#### ASSIGNMENT:
Without the pictures, set down every line of the data exactly.

#### DATA FOR THIS EXERCISE:
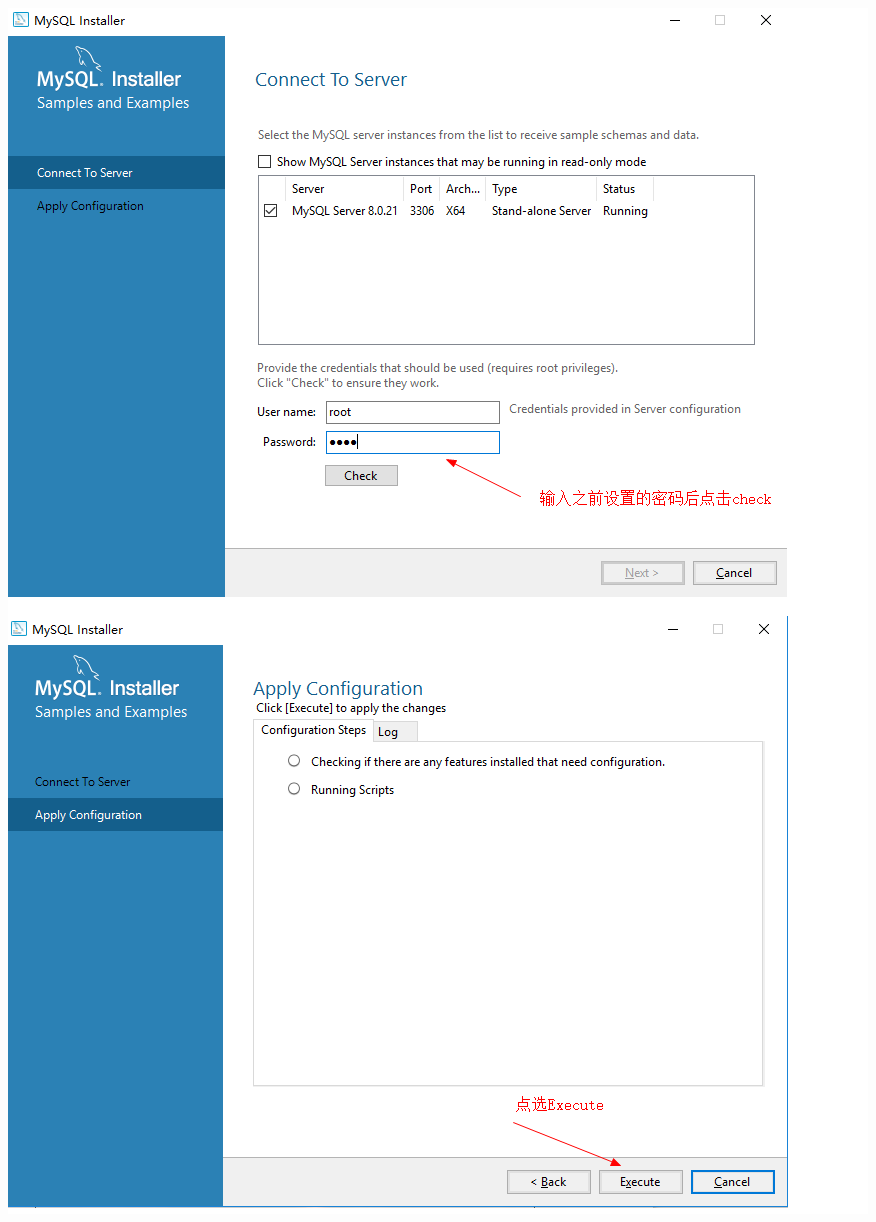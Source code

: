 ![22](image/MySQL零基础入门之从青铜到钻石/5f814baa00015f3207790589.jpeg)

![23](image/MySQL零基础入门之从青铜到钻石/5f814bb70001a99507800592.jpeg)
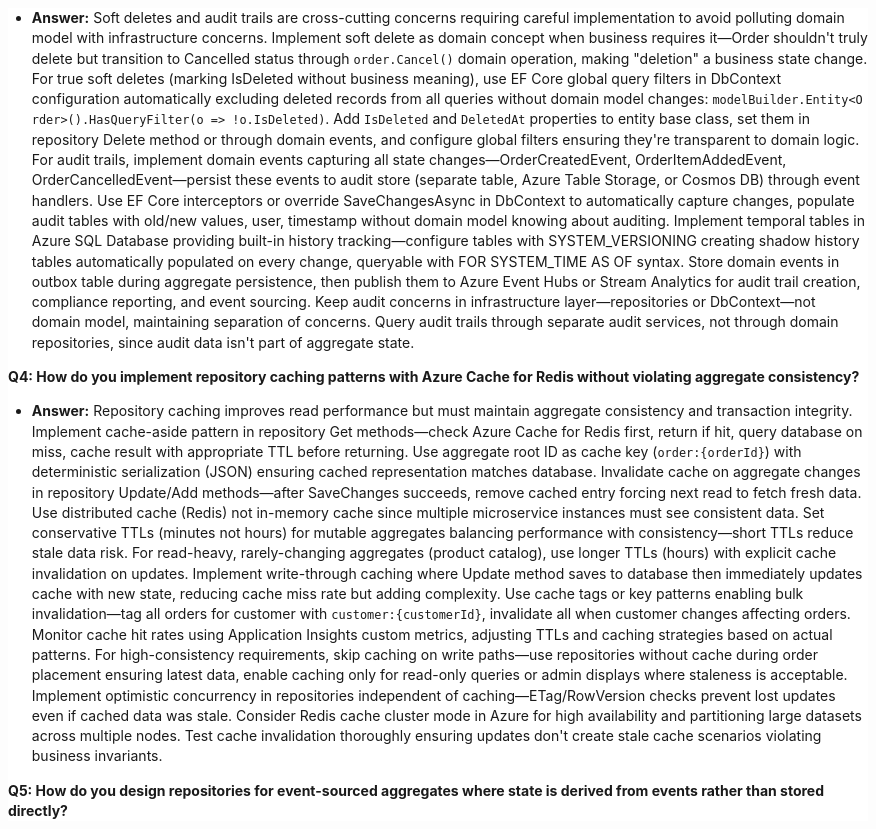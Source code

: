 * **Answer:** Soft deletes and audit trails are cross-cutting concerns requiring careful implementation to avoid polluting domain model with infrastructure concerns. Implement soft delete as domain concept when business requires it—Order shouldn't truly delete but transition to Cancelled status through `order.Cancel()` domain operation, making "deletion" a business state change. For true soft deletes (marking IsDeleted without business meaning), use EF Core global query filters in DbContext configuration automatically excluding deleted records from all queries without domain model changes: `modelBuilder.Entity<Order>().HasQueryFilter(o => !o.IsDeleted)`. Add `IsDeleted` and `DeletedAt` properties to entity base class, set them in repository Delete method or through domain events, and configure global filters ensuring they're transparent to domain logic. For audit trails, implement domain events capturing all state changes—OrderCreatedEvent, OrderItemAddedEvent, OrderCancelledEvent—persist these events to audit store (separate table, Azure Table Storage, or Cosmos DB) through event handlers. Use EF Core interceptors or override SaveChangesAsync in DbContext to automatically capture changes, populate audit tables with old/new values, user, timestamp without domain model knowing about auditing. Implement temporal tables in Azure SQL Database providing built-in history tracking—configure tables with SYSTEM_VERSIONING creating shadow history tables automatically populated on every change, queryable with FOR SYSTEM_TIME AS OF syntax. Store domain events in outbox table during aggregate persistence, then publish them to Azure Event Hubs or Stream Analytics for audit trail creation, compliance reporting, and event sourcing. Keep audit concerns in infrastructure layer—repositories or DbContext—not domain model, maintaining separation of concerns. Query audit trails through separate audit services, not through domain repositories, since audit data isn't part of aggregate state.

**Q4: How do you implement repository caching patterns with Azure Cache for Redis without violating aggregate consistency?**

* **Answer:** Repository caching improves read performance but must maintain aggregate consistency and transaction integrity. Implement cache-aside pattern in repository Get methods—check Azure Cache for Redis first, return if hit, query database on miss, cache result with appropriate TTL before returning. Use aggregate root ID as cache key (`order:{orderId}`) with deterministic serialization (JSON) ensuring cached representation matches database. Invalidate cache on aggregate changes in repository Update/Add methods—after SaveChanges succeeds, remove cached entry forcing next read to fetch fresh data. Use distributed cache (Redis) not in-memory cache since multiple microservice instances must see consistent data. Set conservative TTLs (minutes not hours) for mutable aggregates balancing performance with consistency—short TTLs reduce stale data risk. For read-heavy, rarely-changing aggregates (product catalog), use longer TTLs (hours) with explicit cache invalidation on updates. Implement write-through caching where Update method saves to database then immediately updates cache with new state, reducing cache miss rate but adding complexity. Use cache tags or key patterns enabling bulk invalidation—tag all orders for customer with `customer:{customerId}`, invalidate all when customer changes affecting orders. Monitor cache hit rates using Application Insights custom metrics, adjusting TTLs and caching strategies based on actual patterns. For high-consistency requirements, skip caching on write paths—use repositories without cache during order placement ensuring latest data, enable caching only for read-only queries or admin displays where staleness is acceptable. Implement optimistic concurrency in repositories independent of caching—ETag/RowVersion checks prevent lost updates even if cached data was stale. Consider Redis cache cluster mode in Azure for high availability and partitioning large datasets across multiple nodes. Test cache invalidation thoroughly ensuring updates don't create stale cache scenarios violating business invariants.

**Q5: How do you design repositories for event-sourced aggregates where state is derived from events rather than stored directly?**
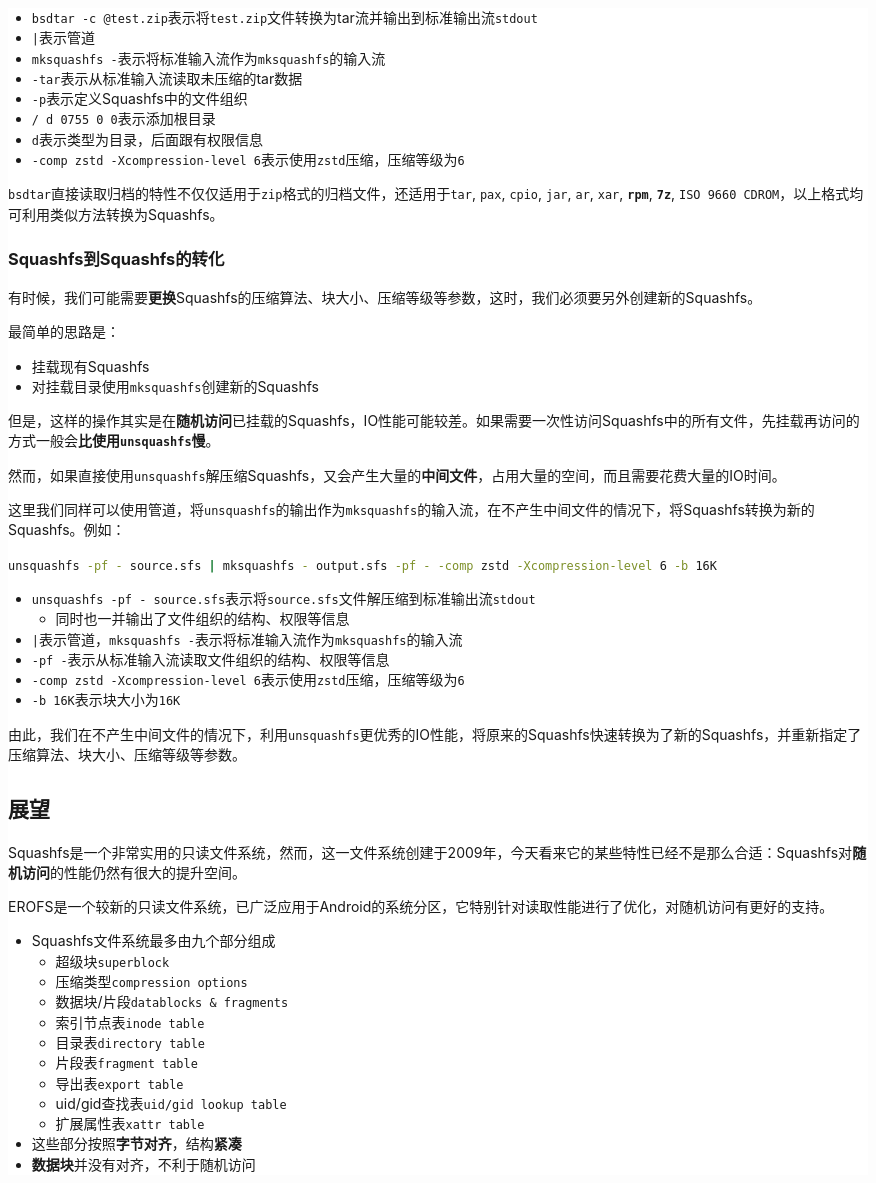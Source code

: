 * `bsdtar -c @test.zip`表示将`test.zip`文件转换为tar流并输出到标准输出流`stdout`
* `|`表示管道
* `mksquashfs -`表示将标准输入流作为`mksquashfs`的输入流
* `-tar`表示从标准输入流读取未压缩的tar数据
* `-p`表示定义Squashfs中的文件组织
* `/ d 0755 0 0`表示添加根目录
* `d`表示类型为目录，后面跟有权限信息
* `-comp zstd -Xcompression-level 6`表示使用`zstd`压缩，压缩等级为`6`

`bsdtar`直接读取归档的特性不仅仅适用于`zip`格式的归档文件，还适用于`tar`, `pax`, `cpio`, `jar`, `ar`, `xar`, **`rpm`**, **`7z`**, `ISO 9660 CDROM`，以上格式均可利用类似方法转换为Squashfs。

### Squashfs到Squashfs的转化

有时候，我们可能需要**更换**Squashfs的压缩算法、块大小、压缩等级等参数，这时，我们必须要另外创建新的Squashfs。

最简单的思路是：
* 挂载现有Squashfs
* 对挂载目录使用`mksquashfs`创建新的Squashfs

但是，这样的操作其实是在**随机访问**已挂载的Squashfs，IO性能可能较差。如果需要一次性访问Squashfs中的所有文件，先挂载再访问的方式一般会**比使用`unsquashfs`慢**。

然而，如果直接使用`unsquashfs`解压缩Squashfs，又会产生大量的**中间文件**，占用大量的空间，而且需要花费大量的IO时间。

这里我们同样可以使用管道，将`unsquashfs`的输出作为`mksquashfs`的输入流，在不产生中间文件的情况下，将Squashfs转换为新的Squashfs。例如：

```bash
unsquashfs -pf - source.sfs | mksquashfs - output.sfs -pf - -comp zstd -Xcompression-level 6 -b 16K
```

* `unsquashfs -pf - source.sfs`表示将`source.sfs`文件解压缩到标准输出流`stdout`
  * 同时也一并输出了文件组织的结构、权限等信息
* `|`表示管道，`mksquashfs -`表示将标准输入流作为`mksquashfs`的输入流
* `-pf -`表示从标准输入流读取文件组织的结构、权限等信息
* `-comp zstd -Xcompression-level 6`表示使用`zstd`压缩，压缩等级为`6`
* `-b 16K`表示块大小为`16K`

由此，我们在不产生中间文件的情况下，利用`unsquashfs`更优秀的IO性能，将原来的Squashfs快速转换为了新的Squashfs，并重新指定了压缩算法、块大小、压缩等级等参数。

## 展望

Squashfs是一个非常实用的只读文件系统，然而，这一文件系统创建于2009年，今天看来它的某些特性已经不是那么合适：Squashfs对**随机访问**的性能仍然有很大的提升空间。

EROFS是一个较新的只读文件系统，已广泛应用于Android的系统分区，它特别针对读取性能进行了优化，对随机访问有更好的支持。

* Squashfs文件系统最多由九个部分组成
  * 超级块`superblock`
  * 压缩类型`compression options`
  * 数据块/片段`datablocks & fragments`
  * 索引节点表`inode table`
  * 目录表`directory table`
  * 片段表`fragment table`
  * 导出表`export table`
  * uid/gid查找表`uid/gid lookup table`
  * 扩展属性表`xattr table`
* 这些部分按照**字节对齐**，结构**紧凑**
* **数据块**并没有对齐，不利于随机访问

#### WRITTEN ANSWER:
Source code

: ![22](image/MySQL零基础入门之从青铜到钻石/5f814baa00015f3207790589.jpeg)

![23](image/MySQL零基础入门之从青铜到钻石/5f814bb70001a99507800592.jpeg)
Source code

: * **Answer:** Soft deletes and audit trails are cross-cutting concerns requiring careful implementation to avoid polluting domain model with infrastructure concerns. Implement soft delete as domain concept when business requires it—Order shouldn't truly delete but transition to Cancelled status through `order.Cancel()` domain operation, making "deletion" a business state change. For true soft deletes (marking IsDeleted without business meaning), use EF Core global query filters in DbContext configuration automatically excluding deleted records from all queries without domain model changes: `modelBuilder.Entity<Order>().HasQueryFilter(o => !o.IsDeleted)`. Add `IsDeleted` and `DeletedAt` properties to entity base class, set them in repository Delete method or through domain events, and configure global filters ensuring they're transparent to domain logic. For audit trails, implement domain events capturing all state changes—OrderCreatedEvent, OrderItemAddedEvent, OrderCancelledEvent—persist these events to audit store (separate table, Azure Table Storage, or Cosmos DB) through event handlers. Use EF Core interceptors or override SaveChangesAsync in DbContext to automatically capture changes, populate audit tables with old/new values, user, timestamp without domain model knowing about auditing. Implement temporal tables in Azure SQL Database providing built-in history tracking—configure tables with SYSTEM_VERSIONING creating shadow history tables automatically populated on every change, queryable with FOR SYSTEM_TIME AS OF syntax. Store domain events in outbox table during aggregate persistence, then publish them to Azure Event Hubs or Stream Analytics for audit trail creation, compliance reporting, and event sourcing. Keep audit concerns in infrastructure layer—repositories or DbContext—not domain model, maintaining separation of concerns. Query audit trails through separate audit services, not through domain repositories, since audit data isn't part of aggregate state.

**Q4: How do you implement repository caching patterns with Azure Cache for Redis without violating aggregate consistency?**

* **Answer:** Repository caching improves read performance but must maintain aggregate consistency and transaction integrity. Implement cache-aside pattern in repository Get methods—check Azure Cache for Redis first, return if hit, query database on miss, cache result with appropriate TTL before returning. Use aggregate root ID as cache key (`order:{orderId}`) with deterministic serialization (JSON) ensuring cached representation matches database. Invalidate cache on aggregate changes in repository Update/Add methods—after SaveChanges succeeds, remove cached entry forcing next read to fetch fresh data. Use distributed cache (Redis) not in-memory cache since multiple microservice instances must see consistent data. Set conservative TTLs (minutes not hours) for mutable aggregates balancing performance with consistency—short TTLs reduce stale data risk. For read-heavy, rarely-changing aggregates (product catalog), use longer TTLs (hours) with explicit cache invalidation on updates. Implement write-through caching where Update method saves to database then immediately updates cache with new state, reducing cache miss rate but adding complexity. Use cache tags or key patterns enabling bulk invalidation—tag all orders for customer with `customer:{customerId}`, invalidate all when customer changes affecting orders. Monitor cache hit rates using Application Insights custom metrics, adjusting TTLs and caching strategies based on actual patterns. For high-consistency requirements, skip caching on write paths—use repositories without cache during order placement ensuring latest data, enable caching only for read-only queries or admin displays where staleness is acceptable. Implement optimistic concurrency in repositories independent of caching—ETag/RowVersion checks prevent lost updates even if cached data was stale. Consider Redis cache cluster mode in Azure for high availability and partitioning large datasets across multiple nodes. Test cache invalidation thoroughly ensuring updates don't create stale cache scenarios violating business invariants.

**Q5: How do you design repositories for event-sourced aggregates where state is derived from events rather than stored directly?**
Source code

: * `bsdtar -c @test.zip`表示将`test.zip`文件转换为tar流并输出到标准输出流`stdout`
* `|`表示管道
* `mksquashfs -`表示将标准输入流作为`mksquashfs`的输入流
* `-tar`表示从标准输入流读取未压缩的tar数据
* `-p`表示定义Squashfs中的文件组织
* `/ d 0755 0 0`表示添加根目录
* `d`表示类型为目录，后面跟有权限信息
* `-comp zstd -Xcompression-level 6`表示使用`zstd`压缩，压缩等级为`6`

`bsdtar`直接读取归档的特性不仅仅适用于`zip`格式的归档文件，还适用于`tar`, `pax`, `cpio`, `jar`, `ar`, `xar`, **`rpm`**, **`7z`**, `ISO 9660 CDROM`，以上格式均可利用类似方法转换为Squashfs。

### Squashfs到Squashfs的转化

有时候，我们可能需要**更换**Squashfs的压缩算法、块大小、压缩等级等参数，这时，我们必须要另外创建新的Squashfs。

最简单的思路是：
* 挂载现有Squashfs
* 对挂载目录使用`mksquashfs`创建新的Squashfs

但是，这样的操作其实是在**随机访问**已挂载的Squashfs，IO性能可能较差。如果需要一次性访问Squashfs中的所有文件，先挂载再访问的方式一般会**比使用`unsquashfs`慢**。

然而，如果直接使用`unsquashfs`解压缩Squashfs，又会产生大量的**中间文件**，占用大量的空间，而且需要花费大量的IO时间。

这里我们同样可以使用管道，将`unsquashfs`的输出作为`mksquashfs`的输入流，在不产生中间文件的情况下，将Squashfs转换为新的Squashfs。例如：

```bash
unsquashfs -pf - source.sfs | mksquashfs - output.sfs -pf - -comp zstd -Xcompression-level 6 -b 16K
```

* `unsquashfs -pf - source.sfs`表示将`source.sfs`文件解压缩到标准输出流`stdout`
  * 同时也一并输出了文件组织的结构、权限等信息
* `|`表示管道，`mksquashfs -`表示将标准输入流作为`mksquashfs`的输入流
* `-pf -`表示从标准输入流读取文件组织的结构、权限等信息
* `-comp zstd -Xcompression-level 6`表示使用`zstd`压缩，压缩等级为`6`
* `-b 16K`表示块大小为`16K`

由此，我们在不产生中间文件的情况下，利用`unsquashfs`更优秀的IO性能，将原来的Squashfs快速转换为了新的Squashfs，并重新指定了压缩算法、块大小、压缩等级等参数。

## 展望

Squashfs是一个非常实用的只读文件系统，然而，这一文件系统创建于2009年，今天看来它的某些特性已经不是那么合适：Squashfs对**随机访问**的性能仍然有很大的提升空间。

EROFS是一个较新的只读文件系统，已广泛应用于Android的系统分区，它特别针对读取性能进行了优化，对随机访问有更好的支持。

* Squashfs文件系统最多由九个部分组成
  * 超级块`superblock`
  * 压缩类型`compression options`
  * 数据块/片段`datablocks & fragments`
  * 索引节点表`inode table`
  * 目录表`directory table`
  * 片段表`fragment table`
  * 导出表`export table`
  * uid/gid查找表`uid/gid lookup table`
  * 扩展属性表`xattr table`
* 这些部分按照**字节对齐**，结构**紧凑**
* **数据块**并没有对齐，不利于随机访问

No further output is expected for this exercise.